All of these projects can be built on public social media conversation data that’s legally and practically accessible. All of the necessary data is (or is on the roadmap to be) accessible via Gnip. But access to the data is only step one — the next step is building great algorithms and applications to draw insights from that data. We leave that part to our customers.

So, here’s to the analysts who are working with huge social data sets to bring social data analyses and insights to fruition and ultimately make the barrage of public data that surrounds us increasingly useful. Here at Gnip we’re grateful for your efforts and eager to find out what you learn.

How to Select a Social Media Data Provider

If you’re looking for social media data, you’ve got a lot of options: social media monitoring companies provide end-user brand tracking tools, some businesses provide deep-dive analyses of social data, other companies provide a reputation scores for individual users, and still other services specialize in geographic social media display, to name just a few. 

Some organizations ultimately decide to build internal tools for social media data analysis. Then they must decide between outsourcing the social data collection bit so they can focus their efforts on analyzing and visualizing the data, or building everything — including API connections to each individual publisher — internally. Establishing and maintaining those API connections over time can be costly. If your team has the money and resources to build your own social media integrations, then go for it!

But if you’re shopping for raw social media data, you should consider a social media API – that is, a single API that aggregates raw data from dozens of different social media publishers – instead of making connections to each one of those dozens of social media APIs individually. And in the social media API market, there is only a small handful of companies for you to choose from. We are one of them and we would love to work with you. But we know that you’ll probably want to shop your options before making a decision, so we’d like to offer our advice to help you understand some of the most important factors in selecting a social media API provider.

Here are some good questions for you to ask every social media API solution you consider (including your own internal engineers, if you’re considering hiring them for the job):

Are your data collection methods in compliance with all social media publishers’ terms of use?

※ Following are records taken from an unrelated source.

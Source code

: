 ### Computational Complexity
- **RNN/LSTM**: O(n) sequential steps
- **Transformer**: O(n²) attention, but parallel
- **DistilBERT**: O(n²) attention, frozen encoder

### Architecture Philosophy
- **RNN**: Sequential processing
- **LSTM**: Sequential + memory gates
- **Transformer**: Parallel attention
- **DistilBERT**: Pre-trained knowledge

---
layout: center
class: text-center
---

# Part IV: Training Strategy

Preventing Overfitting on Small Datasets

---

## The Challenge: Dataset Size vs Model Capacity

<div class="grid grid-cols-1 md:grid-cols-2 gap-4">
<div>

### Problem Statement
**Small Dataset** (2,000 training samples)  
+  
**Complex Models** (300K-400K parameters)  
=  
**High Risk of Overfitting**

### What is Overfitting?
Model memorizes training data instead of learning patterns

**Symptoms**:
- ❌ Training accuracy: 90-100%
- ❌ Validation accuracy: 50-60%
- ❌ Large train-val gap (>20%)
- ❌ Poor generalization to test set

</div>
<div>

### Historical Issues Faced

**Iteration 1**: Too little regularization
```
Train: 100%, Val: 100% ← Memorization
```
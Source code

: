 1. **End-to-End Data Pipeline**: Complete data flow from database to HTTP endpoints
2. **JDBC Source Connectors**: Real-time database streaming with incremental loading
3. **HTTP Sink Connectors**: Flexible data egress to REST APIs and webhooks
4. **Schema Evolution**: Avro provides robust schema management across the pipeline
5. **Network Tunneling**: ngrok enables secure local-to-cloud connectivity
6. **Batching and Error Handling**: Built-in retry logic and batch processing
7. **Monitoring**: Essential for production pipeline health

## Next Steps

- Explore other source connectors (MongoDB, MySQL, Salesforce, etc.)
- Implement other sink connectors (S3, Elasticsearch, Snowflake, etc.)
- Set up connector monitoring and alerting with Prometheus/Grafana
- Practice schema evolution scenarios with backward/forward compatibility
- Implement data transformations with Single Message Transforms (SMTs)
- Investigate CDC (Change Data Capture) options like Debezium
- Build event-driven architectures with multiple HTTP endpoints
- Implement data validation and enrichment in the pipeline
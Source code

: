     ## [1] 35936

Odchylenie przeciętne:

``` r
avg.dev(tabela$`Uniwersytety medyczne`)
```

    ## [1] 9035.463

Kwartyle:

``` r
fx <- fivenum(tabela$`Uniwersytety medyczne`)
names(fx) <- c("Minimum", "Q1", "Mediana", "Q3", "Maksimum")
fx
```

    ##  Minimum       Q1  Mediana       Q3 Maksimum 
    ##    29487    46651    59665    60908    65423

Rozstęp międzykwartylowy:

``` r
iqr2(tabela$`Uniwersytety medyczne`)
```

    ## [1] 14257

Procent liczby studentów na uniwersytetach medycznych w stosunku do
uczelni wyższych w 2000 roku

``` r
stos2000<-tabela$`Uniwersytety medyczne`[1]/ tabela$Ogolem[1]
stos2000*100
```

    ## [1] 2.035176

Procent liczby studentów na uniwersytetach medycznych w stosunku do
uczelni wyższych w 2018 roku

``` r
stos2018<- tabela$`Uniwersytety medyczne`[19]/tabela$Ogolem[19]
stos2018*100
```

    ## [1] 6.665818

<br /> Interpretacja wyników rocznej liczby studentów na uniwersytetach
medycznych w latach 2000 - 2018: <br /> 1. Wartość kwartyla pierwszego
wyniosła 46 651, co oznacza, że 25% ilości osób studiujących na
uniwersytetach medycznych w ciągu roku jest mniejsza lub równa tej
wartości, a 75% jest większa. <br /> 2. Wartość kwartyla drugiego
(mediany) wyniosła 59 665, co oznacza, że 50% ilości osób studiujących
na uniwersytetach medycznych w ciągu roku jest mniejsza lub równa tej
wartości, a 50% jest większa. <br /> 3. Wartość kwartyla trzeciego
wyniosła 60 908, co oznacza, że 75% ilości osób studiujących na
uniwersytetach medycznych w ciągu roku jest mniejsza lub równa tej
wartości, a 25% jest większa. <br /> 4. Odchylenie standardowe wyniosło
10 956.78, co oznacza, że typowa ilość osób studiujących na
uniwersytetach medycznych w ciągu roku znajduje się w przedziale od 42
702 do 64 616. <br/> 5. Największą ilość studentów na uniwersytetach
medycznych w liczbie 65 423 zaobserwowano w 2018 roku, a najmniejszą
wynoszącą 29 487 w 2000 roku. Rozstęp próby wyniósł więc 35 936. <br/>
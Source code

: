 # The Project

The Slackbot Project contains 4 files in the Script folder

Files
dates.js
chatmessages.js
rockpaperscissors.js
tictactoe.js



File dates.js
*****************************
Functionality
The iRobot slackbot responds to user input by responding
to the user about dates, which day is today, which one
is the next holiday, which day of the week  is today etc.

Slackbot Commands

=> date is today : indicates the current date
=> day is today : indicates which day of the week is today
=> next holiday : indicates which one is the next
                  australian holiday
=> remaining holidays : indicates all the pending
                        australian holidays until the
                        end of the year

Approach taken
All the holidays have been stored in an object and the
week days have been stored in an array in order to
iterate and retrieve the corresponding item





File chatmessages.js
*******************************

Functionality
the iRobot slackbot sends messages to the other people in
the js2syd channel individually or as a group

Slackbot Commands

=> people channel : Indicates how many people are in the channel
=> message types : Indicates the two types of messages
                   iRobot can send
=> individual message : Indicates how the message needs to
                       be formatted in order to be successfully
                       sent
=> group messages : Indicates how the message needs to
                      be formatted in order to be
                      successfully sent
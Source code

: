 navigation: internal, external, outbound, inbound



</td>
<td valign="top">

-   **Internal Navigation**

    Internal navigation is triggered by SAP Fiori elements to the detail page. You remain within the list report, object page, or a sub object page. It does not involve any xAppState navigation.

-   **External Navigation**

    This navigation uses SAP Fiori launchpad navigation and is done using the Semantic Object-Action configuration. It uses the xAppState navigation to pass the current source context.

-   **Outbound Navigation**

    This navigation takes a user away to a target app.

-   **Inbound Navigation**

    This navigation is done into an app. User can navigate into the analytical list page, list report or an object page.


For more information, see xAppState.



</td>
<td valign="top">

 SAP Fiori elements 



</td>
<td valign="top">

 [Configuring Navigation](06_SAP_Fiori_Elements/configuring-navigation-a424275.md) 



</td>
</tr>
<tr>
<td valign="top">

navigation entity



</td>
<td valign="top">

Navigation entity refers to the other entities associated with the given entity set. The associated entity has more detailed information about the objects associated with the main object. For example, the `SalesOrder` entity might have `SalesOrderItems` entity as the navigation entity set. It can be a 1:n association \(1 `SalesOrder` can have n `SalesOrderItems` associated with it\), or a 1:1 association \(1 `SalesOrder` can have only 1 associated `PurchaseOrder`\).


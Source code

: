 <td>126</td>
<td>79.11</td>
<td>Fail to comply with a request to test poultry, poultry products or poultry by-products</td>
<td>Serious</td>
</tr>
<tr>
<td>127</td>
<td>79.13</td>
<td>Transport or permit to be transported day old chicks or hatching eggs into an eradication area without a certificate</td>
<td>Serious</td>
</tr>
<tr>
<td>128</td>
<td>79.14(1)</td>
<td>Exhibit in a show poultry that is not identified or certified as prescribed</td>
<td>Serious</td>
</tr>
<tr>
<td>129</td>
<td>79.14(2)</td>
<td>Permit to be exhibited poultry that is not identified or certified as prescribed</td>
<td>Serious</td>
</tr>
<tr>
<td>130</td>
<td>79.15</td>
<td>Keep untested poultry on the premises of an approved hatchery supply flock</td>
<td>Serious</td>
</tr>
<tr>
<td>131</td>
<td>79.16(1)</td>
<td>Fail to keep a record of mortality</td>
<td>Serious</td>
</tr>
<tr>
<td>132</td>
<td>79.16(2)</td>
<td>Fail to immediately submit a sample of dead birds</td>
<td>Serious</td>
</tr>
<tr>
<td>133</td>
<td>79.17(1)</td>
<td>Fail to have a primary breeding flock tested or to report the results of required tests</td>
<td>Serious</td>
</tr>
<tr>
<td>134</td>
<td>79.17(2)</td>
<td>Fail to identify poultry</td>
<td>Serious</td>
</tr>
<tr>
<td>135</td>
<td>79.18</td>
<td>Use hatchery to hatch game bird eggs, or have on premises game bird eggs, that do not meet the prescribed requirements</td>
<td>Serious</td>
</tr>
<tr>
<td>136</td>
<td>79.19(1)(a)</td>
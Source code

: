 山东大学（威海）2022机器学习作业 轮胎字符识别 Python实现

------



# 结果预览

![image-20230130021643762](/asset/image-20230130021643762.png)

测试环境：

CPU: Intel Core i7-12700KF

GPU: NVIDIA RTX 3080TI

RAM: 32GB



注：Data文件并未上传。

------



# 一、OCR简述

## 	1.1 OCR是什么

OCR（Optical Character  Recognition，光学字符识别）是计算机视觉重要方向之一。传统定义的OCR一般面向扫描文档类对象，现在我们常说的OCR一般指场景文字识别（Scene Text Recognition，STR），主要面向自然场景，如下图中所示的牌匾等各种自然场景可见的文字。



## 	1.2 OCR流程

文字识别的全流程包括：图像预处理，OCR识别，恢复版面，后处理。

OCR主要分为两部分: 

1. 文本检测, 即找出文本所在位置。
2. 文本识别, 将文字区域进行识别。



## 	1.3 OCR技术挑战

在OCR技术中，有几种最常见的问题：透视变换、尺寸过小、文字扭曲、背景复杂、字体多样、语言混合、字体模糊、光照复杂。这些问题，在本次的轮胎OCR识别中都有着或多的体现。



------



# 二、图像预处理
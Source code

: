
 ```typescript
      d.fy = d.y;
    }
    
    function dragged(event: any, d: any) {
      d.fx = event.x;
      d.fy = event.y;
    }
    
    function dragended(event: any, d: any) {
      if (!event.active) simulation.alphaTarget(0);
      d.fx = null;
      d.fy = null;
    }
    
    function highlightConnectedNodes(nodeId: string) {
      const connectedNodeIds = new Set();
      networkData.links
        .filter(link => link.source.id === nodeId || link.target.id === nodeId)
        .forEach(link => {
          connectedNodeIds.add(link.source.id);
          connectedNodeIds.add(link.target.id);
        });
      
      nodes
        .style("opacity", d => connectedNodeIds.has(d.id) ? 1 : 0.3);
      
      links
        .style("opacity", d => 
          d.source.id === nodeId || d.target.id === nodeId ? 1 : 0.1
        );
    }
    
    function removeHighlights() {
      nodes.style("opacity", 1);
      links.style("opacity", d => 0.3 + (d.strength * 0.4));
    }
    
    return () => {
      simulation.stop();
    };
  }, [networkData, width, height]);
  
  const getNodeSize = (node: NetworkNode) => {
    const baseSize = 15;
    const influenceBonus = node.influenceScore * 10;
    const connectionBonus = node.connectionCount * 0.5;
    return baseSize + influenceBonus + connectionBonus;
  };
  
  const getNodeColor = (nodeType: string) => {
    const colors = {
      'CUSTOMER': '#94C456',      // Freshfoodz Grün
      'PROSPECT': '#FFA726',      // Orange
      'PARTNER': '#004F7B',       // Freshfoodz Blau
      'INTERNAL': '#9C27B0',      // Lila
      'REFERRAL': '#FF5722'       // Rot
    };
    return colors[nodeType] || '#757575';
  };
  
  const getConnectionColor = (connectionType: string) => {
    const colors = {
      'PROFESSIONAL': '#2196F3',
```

–> Here’s why it matters: by working with a company that violates any publisher’s terms of use, you risk unstable (or sudden loss of) access to violated publisher’s data — not to mention the potential legal consequences of using black market data in your product. Conversely, if you work with a company that has a strong relationship with the social media publishers, our experience shows that you not only get stable, reliable data access, but you just might get rewarded with *extra* data access every now and then. (In case you’re wondering, Gnip’s methods are in compliance with each of our social media publishers’ terms of use.)

Do you provide results and allow parameter modifications via API, and do you maintain those API connections over time?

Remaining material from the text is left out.